> **Collected data**:
*** Block opens ***
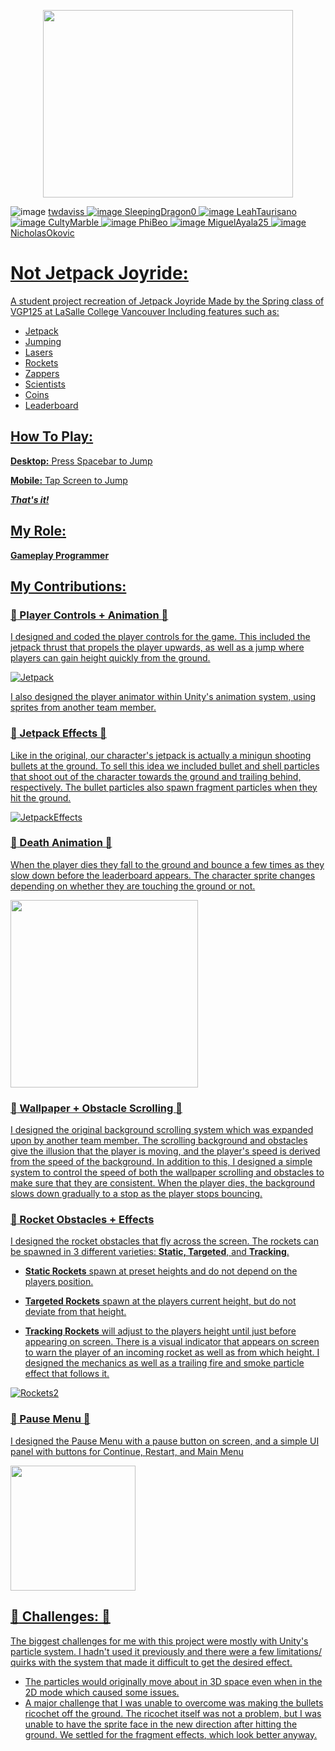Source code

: <p align="center">
  <img width="400" height="300" src="https://github.com/twdaviss/NotJetpackJoyride/assets/89953361/30ea6b92-6f31-4f5a-b476-3e53cc333272">
</p>
    
![image](https://github.com/NicholasOkovic/NotJetpackJoyride/assets/139954443/0ac794c1-d76e-4cc7-be9f-8a6e3dc693dc) <a href = "github.com/twdaviss">twdaviss
![image](https://github.com/NicholasOkovic/NotJetpackJoyride/assets/139954443/c822852d-919a-49d6-b377-ee0781258936) <a href = "github.com/SleepingDragon0">SleepingDragon0
![image](https://github.com/NicholasOkovic/NotJetpackJoyride/assets/139954443/742280df-39a0-47c9-8665-f5733e589e7f) <a href = "github.com/LeahTaurisano">LeahTaurisano
![image](https://github.com/NicholasOkovic/NotJetpackJoyride/assets/139954443/7c19a2af-05cf-49fa-9c1e-d1d088b4a17c) <a href = "github.com/CultyMarble">CultyMarble
![image](https://github.com/NicholasOkovic/NotJetpackJoyride/assets/139954443/859b874c-3a0c-44f5-9062-506bad1ea22e) <a href = "github.com/PhiBeo">PhiBeo
![image](https://github.com/NicholasOkovic/NotJetpackJoyride/assets/139954443/3ddd6336-0f50-485b-8698-ac1541474f4a) <a href = "github.com/MiguelAyala25">MiguelAyala25
![image](https://github.com/NicholasOkovic/NotJetpackJoyride/assets/139954443/f2c4675a-b38a-4551-8ac2-e0234ec5df36) <a href = "github.com/NicholasOkovic">NicholasOkovic

# Not Jetpack Joyride: 

A student project recreation of Jetpack Joyride
Made by the Spring class of VGP125 at LaSalle College Vancouver
Including features such as:
- Jetpack
- Jumping
- Lasers
- Rockets
- Zappers
- Scientists
- Coins
- Leaderboard

## How To Play:
**Desktop:** Press Spacebar to Jump

**Mobile:** Tap Screen to Jump

***That's it!***

## My Role:
**Gameplay Programmer**
## My Contributions:
### :rocket: Player Controls + Animation :rocket: 
I designed and coded the player controls for the game. This included the jetpack thrust that propels the player upwards, as well as a jump where players can gain height quickly from the ground.

![Jetpack](https://github.com/twdaviss/NotJetpackJoyride/assets/89953361/50e82e03-20ec-44ec-a36f-0b57ce687dfa)

I also designed the player animator within Unity's animation system, using sprites from another team member.

### :rocket: Jetpack Effects :rocket: 
   Like in the original, our character's jetpack is actually a minigun shooting bullets at the ground. To sell this idea we included bullet and shell particles that shoot out of the character towards the ground and trailing behind, respectively. The bullet particles also spawn fragment particles when they hit the ground.
   
![JetpackEffects](https://github.com/twdaviss/NotJetpackJoyride/assets/89953361/4b5ca4aa-4aa2-4d6e-8e1d-1a963d398b1f)

### :rocket: Death Animation :rocket: 
   When the player dies they fall to the ground and bounce a few times as they slow down before the leaderboard appears. The character sprite changes depending on whether they are touching the ground or not.

<img width="300" height="300" src="https://github.com/twdaviss/NotJetpackJoyride/assets/89953361/3b0b128c-6658-4fdc-9d1a-0ac17e0c812d">

### :rocket: Wallpaper + Obstacle Scrolling :rocket: 
   I designed the original background scrolling system which was expanded upon by another team member. The scrolling background and obstacles give the illusion that the player is moving, and the player's speed is derived from the speed of the background. In addition to this, I designed a simple system to control the speed of both the wallpaper scrolling and obstacles to make sure that they are consistent. When the player dies, the background slows down gradually to a stop as the player stops bouncing.
### :rocket: Rocket Obstacles + Effects
   I designed the rocket obstacles that fly across the screen. The rockets can be spawned in 3 different varieties: **Static, Targeted**, and **Tracking**.
   - **Static Rockets** spawn at preset heights and do not depend on the players position.
     
   - **Targeted Rockets** spawn at the players current height, but do not deviate from that height.
     
   - **Tracking Rockets** will adjust to the players height until just before appearing on screen.
   There is a visual indicator that appears on screen to warn the player of an incoming rocket as well as from which height. I designed the mechanics as well as a trailing fire and smoke particle effect that follows it.

![Rockets2](https://github.com/twdaviss/NotJetpackJoyride/assets/89953361/d8b13638-9b7f-4195-86c5-660eb9462926)

### :rocket: Pause Menu :rocket: 
  I designed the Pause Menu with a pause button on screen, and a simple UI panel with buttons for Continue, Restart, and Main Menu

<img width="200" height="200" src="https://github.com/twdaviss/NotJetpackJoyride/assets/89953361/b5dc3fcd-766d-47fc-afc7-b05cef946db0">

## :rocket: Challenges: :rocket: 

The biggest challenges for me with this project were mostly with Unity's particle system. I hadn't used it previously and there were a few limitations/ quirks with the system that made it difficult to get the desired effect. 

- The particles would originally move about in 3D space even when in the 2D mode which caused some issues. 
- A major challenge that I was unable to overcome was making the bullets ricochet off the ground. The ricochet itself was not a problem, but I was unable to have the sprite face in the new direction after hitting the ground. We settled for the fragment effects, which look better anyway.

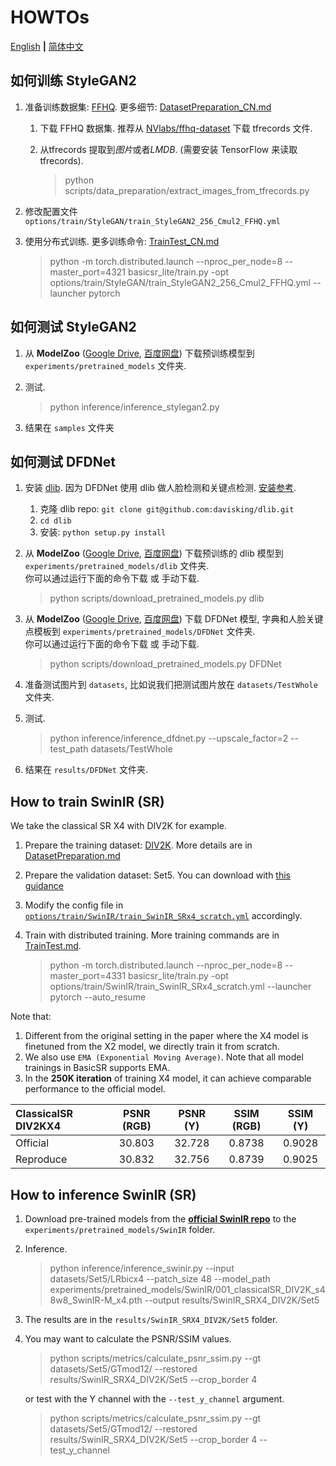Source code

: # HOWTOs

[English](HOWTOs.md) **|** [简体中文](HOWTOs_CN.md)

## 如何训练 StyleGAN2

1. 准备训练数据集: [FFHQ](https://github.com/NVlabs/ffhq-dataset). 更多细节: [DatasetPreparation_CN.md](DatasetPreparation_CN.md#StyleGAN2)
    1. 下载 FFHQ 数据集. 推荐从 [NVlabs/ffhq-dataset](https://github.com/NVlabs/ffhq-dataset) 下载 tfrecords 文件.
    1. 从tfrecords 提取到*图片*或者*LMDB*. (需要安装 TensorFlow 来读取 tfrecords).

        > python scripts/data_preparation/extract_images_from_tfrecords.py

1. 修改配置文件 `options/train/StyleGAN/train_StyleGAN2_256_Cmul2_FFHQ.yml`
1. 使用分布式训练. 更多训练命令: [TrainTest_CN.md](TrainTest_CN.md)

    > python -m torch.distributed.launch --nproc_per_node=8 --master_port=4321 basicsr_lite/train.py -opt options/train/StyleGAN/train_StyleGAN2_256_Cmul2_FFHQ.yml --launcher pytorch

## 如何测试 StyleGAN2

1. 从 **ModelZoo** ([Google Drive](https://drive.google.com/drive/folders/15DgDtfaLASQ3iAPJEVHQF49g9msexECG?usp=sharing), [百度网盘](https://pan.baidu.com/s/1R6Nc4v3cl79XPAiK0Toe7g)) 下载预训练模型到 `experiments/pretrained_models` 文件夹.
1. 测试.

    > python inference/inference_stylegan2.py

1. 结果在 `samples` 文件夹

## 如何测试 DFDNet

1. 安装 [dlib](http://dlib.net/). 因为 DFDNet 使用 dlib 做人脸检测和关键点检测. [安装参考](https://github.com/davisking/dlib).
    1. 克隆 dlib repo: `git clone git@github.com:davisking/dlib.git`
    1. `cd dlib`
    1. 安装: `python setup.py install`
2. 从 **ModelZoo** ([Google Drive](https://drive.google.com/drive/folders/15DgDtfaLASQ3iAPJEVHQF49g9msexECG?usp=sharing), [百度网盘](https://pan.baidu.com/s/1R6Nc4v3cl79XPAiK0Toe7g)) 下载预训练的 dlib 模型到 `experiments/pretrained_models/dlib` 文件夹.<br>
    你可以通过运行下面的命令下载 或 手动下载.

    > python scripts/download_pretrained_models.py dlib

3. 从 **ModelZoo** ([Google Drive](https://drive.google.com/drive/folders/15DgDtfaLASQ3iAPJEVHQF49g9msexECG?usp=sharing), [百度网盘](https://pan.baidu.com/s/1R6Nc4v3cl79XPAiK0Toe7g)) 下载 DFDNet 模型, 字典和人脸关键点模板到 `experiments/pretrained_models/DFDNet` 文件夹.<br>
     你可以通过运行下面的命令下载 或 手动下载.

    > python scripts/download_pretrained_models.py DFDNet

4. 准备测试图片到 `datasets`, 比如说我们把测试图片放在 `datasets/TestWhole` 文件夹.
5. 测试.

    >  python inference/inference_dfdnet.py --upscale_factor=2 --test_path datasets/TestWhole

6. 结果在 `results/DFDNet` 文件夹.

## How to train SwinIR (SR)

We take the classical SR X4 with DIV2K for example.

1. Prepare the training dataset: [DIV2K](https://data.vision.ee.ethz.ch/cvl/DIV2K/). More details are in [DatasetPreparation.md](DatasetPreparation.md#image-super-resolution)
1. Prepare the validation dataset: Set5. You can download with [this guidance](DatasetPreparation.md#common-image-sr-datasets)
1. Modify the config file in [`options/train/SwinIR/train_SwinIR_SRx4_scratch.yml`](../options/train/SwinIR/train_SwinIR_SRx4_scratch.yml) accordingly.
1. Train with distributed training. More training commands are in [TrainTest.md](TrainTest.md).

    > python -m torch.distributed.launch --nproc_per_node=8 --master_port=4331 basicsr_lite/train.py -opt options/train/SwinIR/train_SwinIR_SRx4_scratch.yml --launcher pytorch  --auto_resume

Note that:

1. Different from the original setting in the paper where the X4 model is finetuned from the X2 model, we directly train it from scratch.
1. We also use `EMA (Exponential Moving Average)`. Note that all model trainings in BasicSR supports EMA.
1. In the **250K iteration** of training X4 model, it can achieve comparable performance to the official model.

|  ClassicalSR DIV2KX4 | PSNR (RGB) | PSNR (Y) | SSIM (RGB)  | SSIM (Y) |
| :--- | :---:        |     :---:      | :---: | :---:        |
|  Official  | 30.803 | 32.728 | 0.8738|0.9028 |
|  Reproduce |30.832  | 32.756 | 0.8739| 0.9025 |

## How to inference SwinIR (SR)

1. Download pre-trained models from the [**official SwinIR repo**](https://github.com/JingyunLiang/SwinIR/releases/tag/v0.0) to the `experiments/pretrained_models/SwinIR` folder.
1. Inference.

    > python inference/inference_swinir.py --input datasets/Set5/LRbicx4 --patch_size 48 --model_path experiments/pretrained_models/SwinIR/001_classicalSR_DIV2K_s48w8_SwinIR-M_x4.pth --output results/SwinIR_SRX4_DIV2K/Set5

1. The results are in the `results/SwinIR_SRX4_DIV2K/Set5` folder.
1. You may want to calculate the PSNR/SSIM values.

    > python scripts/metrics/calculate_psnr_ssim.py --gt datasets/Set5/GTmod12/ --restored results/SwinIR_SRX4_DIV2K/Set5 --crop_border 4

    or test with the Y channel with the `--test_y_channel` argument.

    > python scripts/metrics/calculate_psnr_ssim.py --gt datasets/Set5/GTmod12/ --restored results/SwinIR_SRX4_DIV2K/Set5 --crop_border 4  --test_y_channel
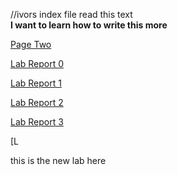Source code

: //ivors index file
read this text  
**I want to learn how to write this more**

[Page Two](pagetwo.html)


[Lab Report 0](lab-report-1-week-0.html)

[Lab Report 1](lab-report.html)

[Lab Report 2](lab-report-2.html)

[Lab Report 3](lab-report-3.html)


[L

this is the new lab here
*** Block closes ***
> **Task to carry out**: Every line above from the line with "1. In the **250K" to the line with "1. Inference." is wanted, ends included; write them out exactly and add no other line.

> **Solution to this task**:
1. In the **250K iteration** of training X4 model, it can achieve comparable performance to the official model.

|  ClassicalSR DIV2KX4 | PSNR (RGB) | PSNR (Y) | SSIM (RGB)  | SSIM (Y) |
| :--- | :---:        |     :---:      | :---: | :---:        |
|  Official  | 30.803 | 32.728 | 0.8738|0.9028 |
|  Reproduce |30.832  | 32.756 | 0.8739| 0.9025 |

## How to inference SwinIR (SR)

1. Download pre-trained models from the [**official SwinIR repo**](https://github.com/JingyunLiang/SwinIR/releases/tag/v0.0) to the `experiments/pretrained_models/SwinIR` folder.
1. Inference.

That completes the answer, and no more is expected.